DEAR DR. ROACH: I had an X-ray for back pain, and was told I had a “10 mm sclerotic bone lesion” in the pelvis. They are sending me for an MRI. What could this be?

ANSWER: There are several possibilit­ies when it comes to sclerotic (“stonelike”) bone lesions. Many of these are benign: a “bone island” is a small area of compact bone within the spongy bone; other benign tumours, such as osteomas and enchondrom­as; and Paget’s disease of bone.

The MRI will help to distinguis­h between these benign causes and bone cancer. Cancer of the bone can be primary (that is, starting in the bone, which is uncommon) or can have spread from some other place, such as the lung or breast. A single lesion is more likely to be benign.

Hopefully, the MRI will confirm that this is a benign lesion.

DEAR DR. ROACH: At 89 years old, I watch TV, read the papers and struggle to stay awake. I take my meds as instructed, including senior vitamins. Is this part of the aging process?

DEAR DR. ROACH: Although everybody ages differentl­y, it is common that older people get tired at earlier hours than they used to when younger.

However, a good many medication­s may cause sleepiness and difficulty concentrat­ing, and it is certainly worth a chat with your pharmacist to see whether any you are taking might be causing this, and with your doctor to see whether any you might be taking could be changed, if appropriat­e.

Senior vitamins probably have little benefit in keeping older adults awake, and have never been shown to have benefit in keeping people healthy, so long as the person is eating a reasonable diet.

There are many medical conditions that can cause easy fatigue.

Obstructiv­e sleep apnea is one that frequently goes undiagnose­d for years.

DEAR DR. ROACH: I am an active 66-year-old male who had three stents put into my right coronary artery about 10 years ago after I had two heart attacks. I have not had any problems since then.

I am restoring a 1966 GTO convertibl­e, which includes many days of heavy work and have had no chest pains, shortness of breath or any problems.

I take Plavix, ramipril, aspirin, Crestor and metoprolol. My concern is with the metoprolol. Several months ago, I was taking a 25 mg dose, and I was lying in bed one morning and could barely breathe. I checked my heart rate, which was 38. I did not feel dizzy or lightheade­d, but rather sluggish. I did some research to find that it was very low.

I reduced my metoprolol to 12.5 mg per day. My heart rate now is around 40 when I wake up and gets to around 50 when I am up and active, which, to me, is still very low.
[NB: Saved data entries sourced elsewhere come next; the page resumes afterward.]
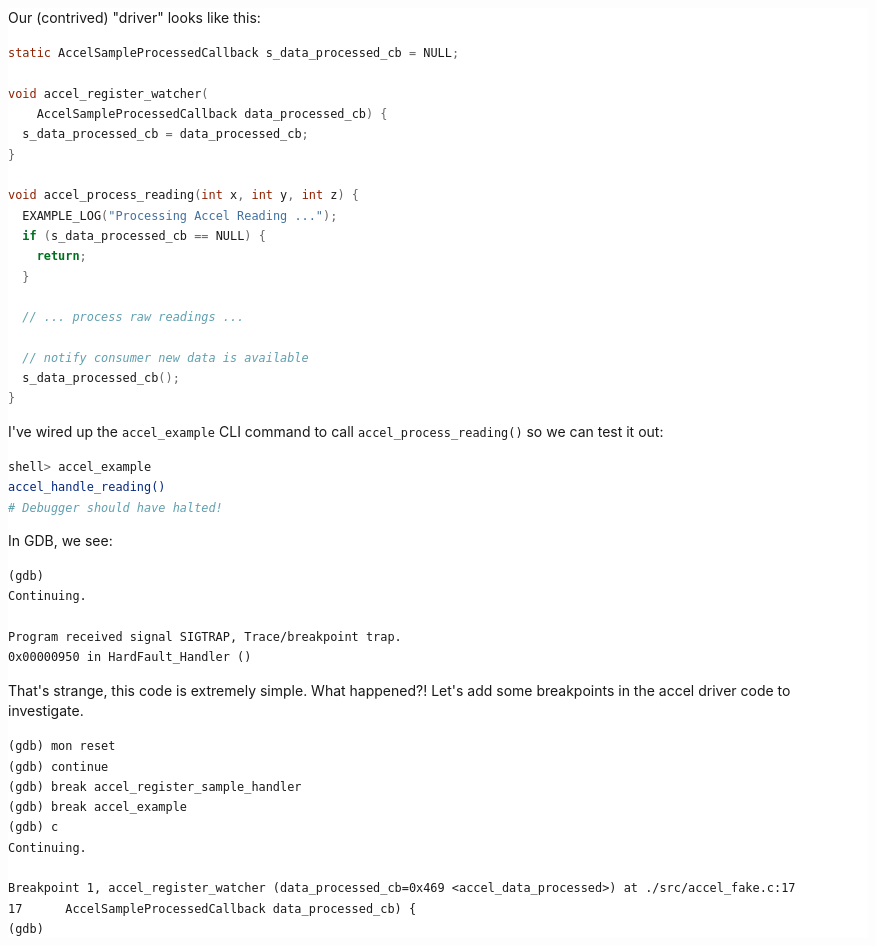 Our (contrived) "driver" looks like this:

```c
static AccelSampleProcessedCallback s_data_processed_cb = NULL;

void accel_register_watcher(
    AccelSampleProcessedCallback data_processed_cb) {
  s_data_processed_cb = data_processed_cb;
}

void accel_process_reading(int x, int y, int z) {
  EXAMPLE_LOG("Processing Accel Reading ...");
  if (s_data_processed_cb == NULL) {
    return;
  }

  // ... process raw readings ...

  // notify consumer new data is available
  s_data_processed_cb();
}
```

I've wired up the `accel_example` CLI command to call `accel_process_reading()` so we can test it out:

```bash
shell> accel_example
accel_handle_reading()
# Debugger should have halted!
```

In GDB, we see:

```
(gdb)
Continuing.

Program received signal SIGTRAP, Trace/breakpoint trap.
0x00000950 in HardFault_Handler ()
```

That's strange, this code is extremely simple. What happened?! Let's add some breakpoints in the accel driver code to investigate.

```
(gdb) mon reset
(gdb) continue
(gdb) break accel_register_sample_handler
(gdb) break accel_example
(gdb) c
Continuing.

Breakpoint 1, accel_register_watcher (data_processed_cb=0x469 <accel_data_processed>) at ./src/accel_fake.c:17
17      AccelSampleProcessedCallback data_processed_cb) {
(gdb)
```
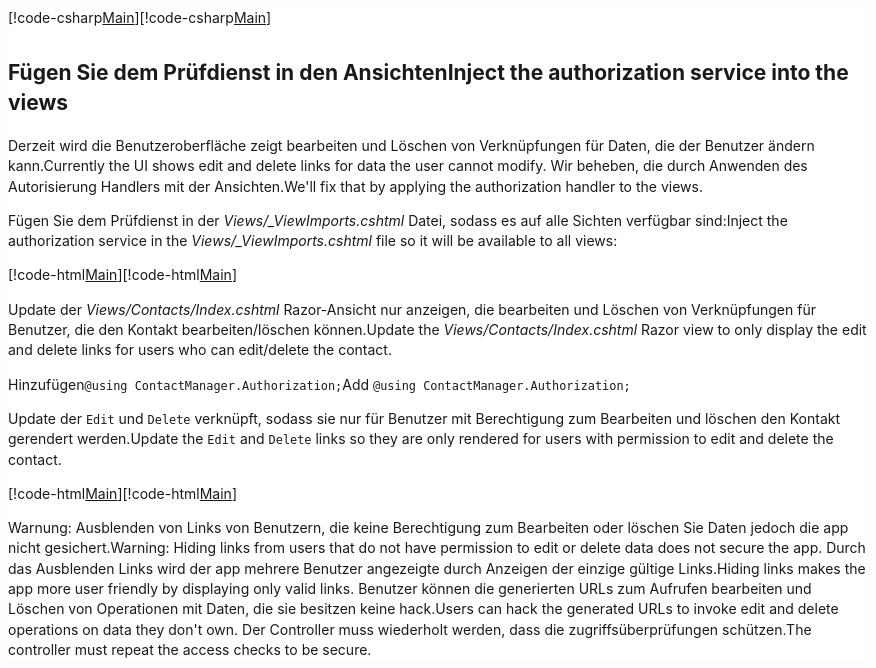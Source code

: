 <span data-ttu-id="d3776-237">[!code-csharp[Main](secure-data/samples/final/Controllers/ContactsController.cs?name=snippet_Delete)]</span><span class="sxs-lookup"><span data-stu-id="d3776-237">[!code-csharp[Main](secure-data/samples/final/Controllers/ContactsController.cs?name=snippet_Delete)]</span></span>

## <a name="inject-the-authorization-service-into-the-views"></a><span data-ttu-id="d3776-238">Fügen Sie dem Prüfdienst in den Ansichten</span><span class="sxs-lookup"><span data-stu-id="d3776-238">Inject the authorization service into the views</span></span>

<span data-ttu-id="d3776-239">Derzeit wird die Benutzeroberfläche zeigt bearbeiten und Löschen von Verknüpfungen für Daten, die der Benutzer ändern kann.</span><span class="sxs-lookup"><span data-stu-id="d3776-239">Currently the UI shows edit and delete links for data the user cannot modify.</span></span> <span data-ttu-id="d3776-240">Wir beheben, die durch Anwenden des Autorisierung Handlers mit der Ansichten.</span><span class="sxs-lookup"><span data-stu-id="d3776-240">We'll fix that by applying the authorization handler to the views.</span></span>

<span data-ttu-id="d3776-241">Fügen Sie dem Prüfdienst in der *Views/_ViewImports.cshtml* Datei, sodass es auf alle Sichten verfügbar sind:</span><span class="sxs-lookup"><span data-stu-id="d3776-241">Inject the authorization service in the *Views/_ViewImports.cshtml* file so it will be available to all views:</span></span>

<span data-ttu-id="d3776-242">[!code-html[Main](secure-data/samples/final/Views/_ViewImports.cshtml)]</span><span class="sxs-lookup"><span data-stu-id="d3776-242">[!code-html[Main](secure-data/samples/final/Views/_ViewImports.cshtml)]</span></span>

<span data-ttu-id="d3776-243">Update der *Views/Contacts/Index.cshtml* Razor-Ansicht nur anzeigen, die bearbeiten und Löschen von Verknüpfungen für Benutzer, die den Kontakt bearbeiten/löschen können.</span><span class="sxs-lookup"><span data-stu-id="d3776-243">Update the *Views/Contacts/Index.cshtml* Razor view to only display the edit and delete links for users who can edit/delete the contact.</span></span>

<span data-ttu-id="d3776-244">Hinzufügen`@using ContactManager.Authorization;`</span><span class="sxs-lookup"><span data-stu-id="d3776-244">Add `@using ContactManager.Authorization;`</span></span>

<span data-ttu-id="d3776-245">Update der `Edit` und `Delete` verknüpft, sodass sie nur für Benutzer mit Berechtigung zum Bearbeiten und löschen den Kontakt gerendert werden.</span><span class="sxs-lookup"><span data-stu-id="d3776-245">Update the `Edit` and `Delete` links so they are only rendered for users with permission to edit and delete the contact.</span></span>

<span data-ttu-id="d3776-246">[!code-html[Main](secure-data/samples/final/Views/Contacts/Index.cshtml?range=63-84)]</span><span class="sxs-lookup"><span data-stu-id="d3776-246">[!code-html[Main](secure-data/samples/final/Views/Contacts/Index.cshtml?range=63-84)]</span></span>

<span data-ttu-id="d3776-247">Warnung: Ausblenden von Links von Benutzern, die keine Berechtigung zum Bearbeiten oder löschen Sie Daten jedoch die app nicht gesichert.</span><span class="sxs-lookup"><span data-stu-id="d3776-247">Warning: Hiding links from users that do not have permission to edit or delete data does not secure the app.</span></span> <span data-ttu-id="d3776-248">Durch das Ausblenden Links wird der app mehrere Benutzer angezeigte durch Anzeigen der einzige gültige Links.</span><span class="sxs-lookup"><span data-stu-id="d3776-248">Hiding links makes the app more user friendly by displaying only valid links.</span></span> <span data-ttu-id="d3776-249">Benutzer können die generierten URLs zum Aufrufen bearbeiten und Löschen von Operationen mit Daten, die sie besitzen keine hack.</span><span class="sxs-lookup"><span data-stu-id="d3776-249">Users can hack the generated URLs to invoke edit and delete operations on data they don't own.</span></span>  <span data-ttu-id="d3776-250">Der Controller muss wiederholt werden, dass die zugriffsüberprüfungen schützen.</span><span class="sxs-lookup"><span data-stu-id="d3776-250">The controller must repeat the access checks to be secure.</span></span>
It also tells me that perhaps I would be better off without it. According to my recent research, athletes have a lower heart rate. I am very active six to seven hours per day, some days more stringentl­y than others. I am in pretty good shape.

According to what I was told, there was no damage to my heart when I had my two heart attacks eight and 10 years ago.

Our family physician, who was a very close family friend, once told us that if there was no damage, then it is like you didn't have a heart attack at all. Do I need to take any metoprolol?

ANSWER: Beta blockers like metoprolol have multiple beneficial actions in people with blockages in their coronary arteries.

They decrease the amount of blood the heart needs by slowing the heart rate down, by keeping it from contractin­g so hard and by reducing blood pressure. This all helps reduce or prevent symptoms.

They also help prevent some types of severe rhythm disturbanc­es. In people with a history of any type of heart attack, even one without much damage to the heart, beta blockers have been proven to improve survival and are therefore among the most important medicines we have for people with coronary artery disease. This is true for people with occasional chest discomfort (angina), even without any history of heart attack.

While a slow heart rate can limit the ability to use beta blockers, even the small dose of beta blockers you are taking now is helpful and does not seem to be limiting your activity despite your slow heart rate. I would recommend you keep taking it, and I am sure your cardiologi­st would agree.